- _Problem description_
Word for word, repeat each of the records below.

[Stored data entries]
········
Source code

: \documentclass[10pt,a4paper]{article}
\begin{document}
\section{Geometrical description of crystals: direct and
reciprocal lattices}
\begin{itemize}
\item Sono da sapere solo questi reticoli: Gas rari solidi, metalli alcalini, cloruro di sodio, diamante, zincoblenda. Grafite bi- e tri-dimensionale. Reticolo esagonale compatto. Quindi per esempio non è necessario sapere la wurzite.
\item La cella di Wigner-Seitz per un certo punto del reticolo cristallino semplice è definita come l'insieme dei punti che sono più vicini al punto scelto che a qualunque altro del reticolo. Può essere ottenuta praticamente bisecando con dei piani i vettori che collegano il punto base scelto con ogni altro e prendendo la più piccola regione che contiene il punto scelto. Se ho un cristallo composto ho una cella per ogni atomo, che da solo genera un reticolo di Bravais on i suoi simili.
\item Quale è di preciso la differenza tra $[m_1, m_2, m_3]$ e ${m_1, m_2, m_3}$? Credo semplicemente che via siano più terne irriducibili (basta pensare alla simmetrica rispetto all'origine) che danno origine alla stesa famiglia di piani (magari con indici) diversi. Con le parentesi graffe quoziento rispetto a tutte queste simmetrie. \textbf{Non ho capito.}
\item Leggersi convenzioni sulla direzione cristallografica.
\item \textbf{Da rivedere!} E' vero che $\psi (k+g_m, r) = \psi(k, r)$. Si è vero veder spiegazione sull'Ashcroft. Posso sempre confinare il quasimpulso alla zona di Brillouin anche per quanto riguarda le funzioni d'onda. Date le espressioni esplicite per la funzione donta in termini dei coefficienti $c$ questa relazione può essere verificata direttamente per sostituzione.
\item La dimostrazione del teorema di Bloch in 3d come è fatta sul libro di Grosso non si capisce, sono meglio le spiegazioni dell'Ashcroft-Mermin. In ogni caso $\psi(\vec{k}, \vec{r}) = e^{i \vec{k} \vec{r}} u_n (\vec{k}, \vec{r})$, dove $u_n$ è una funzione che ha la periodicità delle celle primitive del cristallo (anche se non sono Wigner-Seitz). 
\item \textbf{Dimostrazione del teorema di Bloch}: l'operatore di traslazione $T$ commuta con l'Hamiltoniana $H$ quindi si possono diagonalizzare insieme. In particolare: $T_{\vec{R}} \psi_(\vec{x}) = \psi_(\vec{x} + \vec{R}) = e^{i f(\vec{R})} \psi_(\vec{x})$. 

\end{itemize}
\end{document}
········
- _Task response_
Source code

: \documentclass[10pt,a4paper]{article}
\begin{document}
\section{Geometrical description of crystals: direct and
reciprocal lattices}
\begin{itemize}
\item Sono da sapere solo questi reticoli: Gas rari solidi, metalli alcalini, cloruro di sodio, diamante, zincoblenda. Grafite bi- e tri-dimensionale. Reticolo esagonale compatto. Quindi per esempio non è necessario sapere la wurzite.
\item La cella di Wigner-Seitz per un certo punto del reticolo cristallino semplice è definita come l'insieme dei punti che sono più vicini al punto scelto che a qualunque altro del reticolo. Può essere ottenuta praticamente bisecando con dei piani i vettori che collegano il punto base scelto con ogni altro e prendendo la più piccola regione che contiene il punto scelto. Se ho un cristallo composto ho una cella per ogni atomo, che da solo genera un reticolo di Bravais on i suoi simili.
\item Quale è di preciso la differenza tra $[m_1, m_2, m_3]$ e ${m_1, m_2, m_3}$? Credo semplicemente che via siano più terne irriducibili (basta pensare alla simmetrica rispetto all'origine) che danno origine alla stesa famiglia di piani (magari con indici) diversi. Con le parentesi graffe quoziento rispetto a tutte queste simmetrie. \textbf{Non ho capito.}
\item Leggersi convenzioni sulla direzione cristallografica.
\item \textbf{Da rivedere!} E' vero che $\psi (k+g_m, r) = \psi(k, r)$. Si è vero veder spiegazione sull'Ashcroft. Posso sempre confinare il quasimpulso alla zona di Brillouin anche per quanto riguarda le funzioni d'onda. Date le espressioni esplicite per la funzione donta in termini dei coefficienti $c$ questa relazione può essere verificata direttamente per sostituzione.
\item La dimostrazione del teorema di Bloch in 3d come è fatta sul libro di Grosso non si capisce, sono meglio le spiegazioni dell'Ashcroft-Mermin. In ogni caso $\psi(\vec{k}, \vec{r}) = e^{i \vec{k} \vec{r}} u_n (\vec{k}, \vec{r})$, dove $u_n$ è una funzione che ha la periodicità delle celle primitive del cristallo (anche se non sono Wigner-Seitz). 
\item \textbf{Dimostrazione del teorema di Bloch}: l'operatore di traslazione $T$ commuta con l'Hamiltoniana $H$ quindi si possono diagonalizzare insieme. In particolare: $T_{\vec{R}} \psi_(\vec{x}) = \psi_(\vec{x} + \vec{R}) = e^{i f(\vec{R})} \psi_(\vec{x})$. 

\end{itemize}
\end{document}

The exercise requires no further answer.